(Exercise details):
Below is the data. Give it again, complete and exact.

== Segment start ==

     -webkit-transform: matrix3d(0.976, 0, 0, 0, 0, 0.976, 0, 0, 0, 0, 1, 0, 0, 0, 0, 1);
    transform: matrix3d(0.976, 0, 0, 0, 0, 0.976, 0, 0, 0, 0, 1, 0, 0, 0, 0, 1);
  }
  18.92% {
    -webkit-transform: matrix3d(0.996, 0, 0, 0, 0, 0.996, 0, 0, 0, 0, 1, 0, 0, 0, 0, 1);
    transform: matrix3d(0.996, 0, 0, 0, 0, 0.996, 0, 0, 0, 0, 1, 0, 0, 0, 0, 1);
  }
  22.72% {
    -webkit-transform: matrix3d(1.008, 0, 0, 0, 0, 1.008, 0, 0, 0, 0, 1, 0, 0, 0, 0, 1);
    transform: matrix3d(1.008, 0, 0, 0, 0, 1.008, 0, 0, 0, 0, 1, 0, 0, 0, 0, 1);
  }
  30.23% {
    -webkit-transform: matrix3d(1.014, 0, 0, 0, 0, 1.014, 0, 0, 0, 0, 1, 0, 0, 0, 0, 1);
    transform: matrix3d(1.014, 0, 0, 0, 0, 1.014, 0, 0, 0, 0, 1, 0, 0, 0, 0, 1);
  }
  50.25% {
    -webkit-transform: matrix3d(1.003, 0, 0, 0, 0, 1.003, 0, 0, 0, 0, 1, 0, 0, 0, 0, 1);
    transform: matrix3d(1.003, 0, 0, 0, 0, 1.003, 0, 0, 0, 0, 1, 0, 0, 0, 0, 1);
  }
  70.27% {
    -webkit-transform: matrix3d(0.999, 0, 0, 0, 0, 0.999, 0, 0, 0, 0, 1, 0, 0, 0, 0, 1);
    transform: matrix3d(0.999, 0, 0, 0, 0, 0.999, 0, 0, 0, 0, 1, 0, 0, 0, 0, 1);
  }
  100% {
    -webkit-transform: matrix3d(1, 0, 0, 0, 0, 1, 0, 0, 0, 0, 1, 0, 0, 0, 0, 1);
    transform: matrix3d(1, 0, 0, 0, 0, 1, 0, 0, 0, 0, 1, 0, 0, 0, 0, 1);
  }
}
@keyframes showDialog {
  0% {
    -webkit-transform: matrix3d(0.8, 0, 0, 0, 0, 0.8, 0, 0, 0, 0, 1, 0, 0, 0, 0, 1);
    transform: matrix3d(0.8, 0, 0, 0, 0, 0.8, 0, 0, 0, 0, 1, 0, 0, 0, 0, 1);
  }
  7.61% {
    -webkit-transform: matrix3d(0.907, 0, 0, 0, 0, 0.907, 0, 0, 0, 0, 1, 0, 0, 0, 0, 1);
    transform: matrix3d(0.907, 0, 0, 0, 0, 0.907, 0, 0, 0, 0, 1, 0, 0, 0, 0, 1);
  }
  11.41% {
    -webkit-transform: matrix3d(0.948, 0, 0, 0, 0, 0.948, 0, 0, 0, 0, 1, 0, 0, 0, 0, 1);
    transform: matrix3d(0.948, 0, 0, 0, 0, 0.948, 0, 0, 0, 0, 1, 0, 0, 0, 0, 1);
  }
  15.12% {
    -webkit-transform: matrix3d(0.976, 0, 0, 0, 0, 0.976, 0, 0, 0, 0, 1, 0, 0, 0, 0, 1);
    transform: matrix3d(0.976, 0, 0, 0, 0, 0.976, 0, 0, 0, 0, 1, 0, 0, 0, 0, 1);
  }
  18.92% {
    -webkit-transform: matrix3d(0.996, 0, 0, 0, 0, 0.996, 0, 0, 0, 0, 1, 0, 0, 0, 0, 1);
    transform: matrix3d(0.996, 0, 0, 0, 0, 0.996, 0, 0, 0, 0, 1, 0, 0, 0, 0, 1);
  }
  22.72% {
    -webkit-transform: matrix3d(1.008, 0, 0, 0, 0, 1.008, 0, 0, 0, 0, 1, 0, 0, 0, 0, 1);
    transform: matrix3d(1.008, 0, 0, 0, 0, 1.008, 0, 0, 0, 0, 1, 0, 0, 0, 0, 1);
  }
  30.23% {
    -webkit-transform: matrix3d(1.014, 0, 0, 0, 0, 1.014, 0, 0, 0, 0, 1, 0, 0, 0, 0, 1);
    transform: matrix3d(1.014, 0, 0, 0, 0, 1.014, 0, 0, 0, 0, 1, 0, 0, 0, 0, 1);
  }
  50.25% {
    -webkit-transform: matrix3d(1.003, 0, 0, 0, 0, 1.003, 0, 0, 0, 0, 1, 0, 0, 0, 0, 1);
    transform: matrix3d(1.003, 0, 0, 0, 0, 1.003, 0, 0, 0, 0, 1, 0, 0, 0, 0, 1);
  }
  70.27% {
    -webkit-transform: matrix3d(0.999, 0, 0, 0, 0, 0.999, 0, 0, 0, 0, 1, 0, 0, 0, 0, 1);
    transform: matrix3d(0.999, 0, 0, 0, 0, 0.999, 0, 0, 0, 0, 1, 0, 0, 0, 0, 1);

== Segment end ==

(Finished exercise):
     -webkit-transform: matrix3d(0.976, 0, 0, 0, 0, 0.976, 0, 0, 0, 0, 1, 0, 0, 0, 0, 1);
    transform: matrix3d(0.976, 0, 0, 0, 0, 0.976, 0, 0, 0, 0, 1, 0, 0, 0, 0, 1);
  }
  18.92% {
    -webkit-transform: matrix3d(0.996, 0, 0, 0, 0, 0.996, 0, 0, 0, 0, 1, 0, 0, 0, 0, 1);
    transform: matrix3d(0.996, 0, 0, 0, 0, 0.996, 0, 0, 0, 0, 1, 0, 0, 0, 0, 1);
  }
  22.72% {
    -webkit-transform: matrix3d(1.008, 0, 0, 0, 0, 1.008, 0, 0, 0, 0, 1, 0, 0, 0, 0, 1);
    transform: matrix3d(1.008, 0, 0, 0, 0, 1.008, 0, 0, 0, 0, 1, 0, 0, 0, 0, 1);
  }
  30.23% {
    -webkit-transform: matrix3d(1.014, 0, 0, 0, 0, 1.014, 0, 0, 0, 0, 1, 0, 0, 0, 0, 1);
    transform: matrix3d(1.014, 0, 0, 0, 0, 1.014, 0, 0, 0, 0, 1, 0, 0, 0, 0, 1);
  }
  50.25% {
    -webkit-transform: matrix3d(1.003, 0, 0, 0, 0, 1.003, 0, 0, 0, 0, 1, 0, 0, 0, 0, 1);
    transform: matrix3d(1.003, 0, 0, 0, 0, 1.003, 0, 0, 0, 0, 1, 0, 0, 0, 0, 1);
  }
  70.27% {
    -webkit-transform: matrix3d(0.999, 0, 0, 0, 0, 0.999, 0, 0, 0, 0, 1, 0, 0, 0, 0, 1);
    transform: matrix3d(0.999, 0, 0, 0, 0, 0.999, 0, 0, 0, 0, 1, 0, 0, 0, 0, 1);
  }
  100% {
    -webkit-transform: matrix3d(1, 0, 0, 0, 0, 1, 0, 0, 0, 0, 1, 0, 0, 0, 0, 1);
    transform: matrix3d(1, 0, 0, 0, 0, 1, 0, 0, 0, 0, 1, 0, 0, 0, 0, 1);
  }
}
@keyframes showDialog {
  0% {
    -webkit-transform: matrix3d(0.8, 0, 0, 0, 0, 0.8, 0, 0, 0, 0, 1, 0, 0, 0, 0, 1);
    transform: matrix3d(0.8, 0, 0, 0, 0, 0.8, 0, 0, 0, 0, 1, 0, 0, 0, 0, 1);
  }
  7.61% {
    -webkit-transform: matrix3d(0.907, 0, 0, 0, 0, 0.907, 0, 0, 0, 0, 1, 0, 0, 0, 0, 1);
    transform: matrix3d(0.907, 0, 0, 0, 0, 0.907, 0, 0, 0, 0, 1, 0, 0, 0, 0, 1);
  }
  11.41% {
    -webkit-transform: matrix3d(0.948, 0, 0, 0, 0, 0.948, 0, 0, 0, 0, 1, 0, 0, 0, 0, 1);
    transform: matrix3d(0.948, 0, 0, 0, 0, 0.948, 0, 0, 0, 0, 1, 0, 0, 0, 0, 1);
  }
  15.12% {
    -webkit-transform: matrix3d(0.976, 0, 0, 0, 0, 0.976, 0, 0, 0, 0, 1, 0, 0, 0, 0, 1);
    transform: matrix3d(0.976, 0, 0, 0, 0, 0.976, 0, 0, 0, 0, 1, 0, 0, 0, 0, 1);
  }
  18.92% {
    -webkit-transform: matrix3d(0.996, 0, 0, 0, 0, 0.996, 0, 0, 0, 0, 1, 0, 0, 0, 0, 1);
    transform: matrix3d(0.996, 0, 0, 0, 0, 0.996, 0, 0, 0, 0, 1, 0, 0, 0, 0, 1);
  }
  22.72% {
    -webkit-transform: matrix3d(1.008, 0, 0, 0, 0, 1.008, 0, 0, 0, 0, 1, 0, 0, 0, 0, 1);
    transform: matrix3d(1.008, 0, 0, 0, 0, 1.008, 0, 0, 0, 0, 1, 0, 0, 0, 0, 1);
  }
  30.23% {
    -webkit-transform: matrix3d(1.014, 0, 0, 0, 0, 1.014, 0, 0, 0, 0, 1, 0, 0, 0, 0, 1);
    transform: matrix3d(1.014, 0, 0, 0, 0, 1.014, 0, 0, 0, 0, 1, 0, 0, 0, 0, 1);
  }
  50.25% {
    -webkit-transform: matrix3d(1.003, 0, 0, 0, 0, 1.003, 0, 0, 0, 0, 1, 0, 0, 0, 0, 1);
    transform: matrix3d(1.003, 0, 0, 0, 0, 1.003, 0, 0, 0, 0, 1, 0, 0, 0, 0, 1);
  }
  70.27% {
    -webkit-transform: matrix3d(0.999, 0, 0, 0, 0, 0.999, 0, 0, 0, 0, 1, 0, 0, 0, 0, 1);
    transform: matrix3d(0.999, 0, 0, 0, 0, 0.999, 0, 0, 0, 0, 1, 0, 0, 0, 0, 1);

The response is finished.